Monica Popescu’s At Penpoint: African Literatures, Postcolonial Studies, and the Cold War invites us to rethink the place of African literature in the context of the Cold War. Based on the premise that the superpowers — the West and Eastern bloc — held African cultural productions at “penpoint” through competing imperialisms and aesthetic systems, Popescu explores the intricacies, aesthetic alliances, and non-alignment that are reflected in the artistic commitments of African writers.[1] Drawing from Popescu’s understanding of artistic commitment, I explore the concept of minority resistance in Nigeria’s Niger Delta poetry in the context of the Cold War and its effect on a Global South nation like Nigeria. My premise is that the collusion of oil multinationals that are primarily headquartered in the West with their Nigerian state collaborators in the expropriation, exploitation, and marginalization of the people of the oil-rich Niger Delta necessitated an artistic response that can be understood in terms of what Popescu describes as “affective temporal structures.”[2] I read the affective temporal structures that drive artistic commitment and minority resistance in some poems by Niger Delta writers.

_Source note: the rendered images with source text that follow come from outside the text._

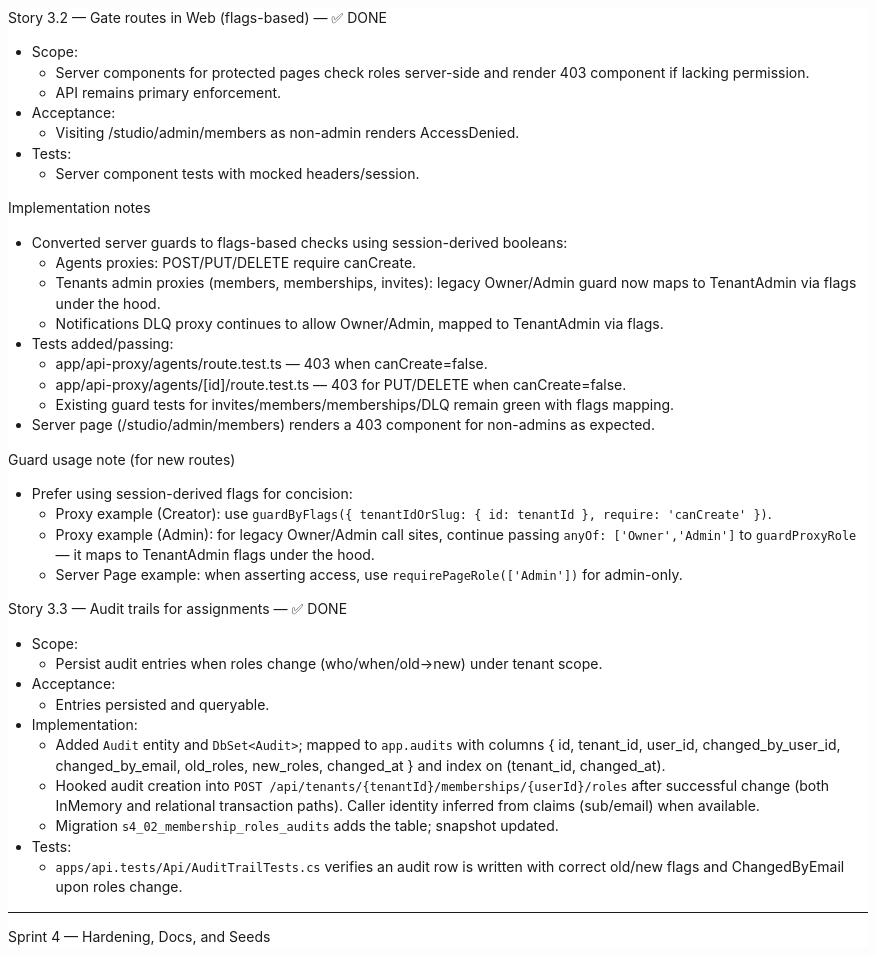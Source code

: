 Story 3.2 — Gate routes in Web (flags-based) — ✅ DONE

- Scope:
  - Server components for protected pages check roles server-side and render 403 component if lacking permission.
  - API remains primary enforcement.
- Acceptance:
  - Visiting /studio/admin/members as non-admin renders AccessDenied.
- Tests:
  - Server component tests with mocked headers/session.

Implementation notes

- Converted server guards to flags-based checks using session-derived booleans:
  - Agents proxies: POST/PUT/DELETE require canCreate.
  - Tenants admin proxies (members, memberships, invites): legacy Owner/Admin guard now maps to TenantAdmin via flags under the hood.
  - Notifications DLQ proxy continues to allow Owner/Admin, mapped to TenantAdmin via flags.
- Tests added/passing:
  - app/api-proxy/agents/route.test.ts — 403 when canCreate=false.
  - app/api-proxy/agents/[id]/route.test.ts — 403 for PUT/DELETE when canCreate=false.
  - Existing guard tests for invites/members/memberships/DLQ remain green with flags mapping.
- Server page (/studio/admin/members) renders a 403 component for non-admins as expected.

Guard usage note (for new routes)

- Prefer using session-derived flags for concision:
  - Proxy example (Creator): use `guardByFlags({ tenantIdOrSlug: { id: tenantId }, require: 'canCreate' })`.
  - Proxy example (Admin): for legacy Owner/Admin call sites, continue passing `anyOf: ['Owner','Admin']` to `guardProxyRole` — it maps to TenantAdmin flags under the hood.
  - Server Page example: when asserting access, use `requirePageRole(['Admin'])` for admin-only.

Story 3.3 — Audit trails for assignments — ✅ DONE

- Scope:
  - Persist audit entries when roles change (who/when/old→new) under tenant scope.
- Acceptance:
  - Entries persisted and queryable.
- Implementation:
  - Added `Audit` entity and `DbSet<Audit>`; mapped to `app.audits` with columns { id, tenant_id, user_id, changed_by_user_id, changed_by_email, old_roles, new_roles, changed_at } and index on (tenant_id, changed_at).
  - Hooked audit creation into `POST /api/tenants/{tenantId}/memberships/{userId}/roles` after successful change (both InMemory and relational transaction paths). Caller identity inferred from claims (sub/email) when available.
  - Migration `s4_02_membership_roles_audits` adds the table; snapshot updated.
- Tests:
  - `apps/api.tests/Api/AuditTrailTests.cs` verifies an audit row is written with correct old/new flags and ChangedByEmail upon roles change.

---

Sprint 4 — Hardening, Docs, and Seeds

In part one of her book, Popescu tracks the literary and cultural institutions, associations, and conferences that influenced early African writing and identifies the ideological binary of the modernist aesthetic and realism in Africa. She submits that “In engaging with or distancing themselves from aesthetic categories backed by the West or the Eastern Bloc, writers became participants in the processes of cultural production shaped by the Cold War.”[3] In other words, the global impact of the Cold War plays out even in instances when African writers distanced themselves from the highly politicized aesthetic categories.

Described in the context of Wallerstein’s world-systems approach, Popescu engages the “mythologies of modernism and realism” in African literatures. She argues that the superpowers used these categories to propagate their ideological and cultural warfare in Africa. Despite her refusal to describe any work as modernist or realist, she acknowledges how these aesthetic choices have been claimed and politicized and how African writers position themselves in this context by their acceptance, disavowal, or alteration of these categories. Citing the examples of little magazines and the writing of Ngũgĩ wa Thiong’o, Popescu discusses the different positionalities of African writers and how they subvert the aesthetic categories which try to claim African writing. Through her example of Ngũgĩ, she concedes that African writers have indigenized received aesthetic forms and achieved freedom from the “hold of the aesthetic world-systems,” despite the abiding presence of artistic commitment.[4]

Furthering Popescu’s understanding of artistic commitment in the context of “decolonization of writing modes” in which she foregrounds Ngũgĩ’s transition from a modernist through the socialist realist mode to a hybrid realist mode that draws from indigenous aesthetic forms, writers from Nigeria’s Niger Delta also inscribe minority resistance through a hybrid realist mode that draws from indigenous aesthetic forms. In showing their artistic commitments to the issues affecting the region, Niger Delta writers frequently draw from the trope of revolution/resistance. The negative consciousness of the writers puts them against the politics of modernism and its association with multinational oil capitalists and the so-called economic core nations that have destroyed their region through reckless and unsustainable oil exploration and extraction. It also puts them against the Nigerian state whose derivative and asymmetrical nationalism and neocolonial tendencies necessitate a form of realism rooted in the trope of revolution and resistance and indigenous aesthetic forms that encode a sense of minority cultural nationalism.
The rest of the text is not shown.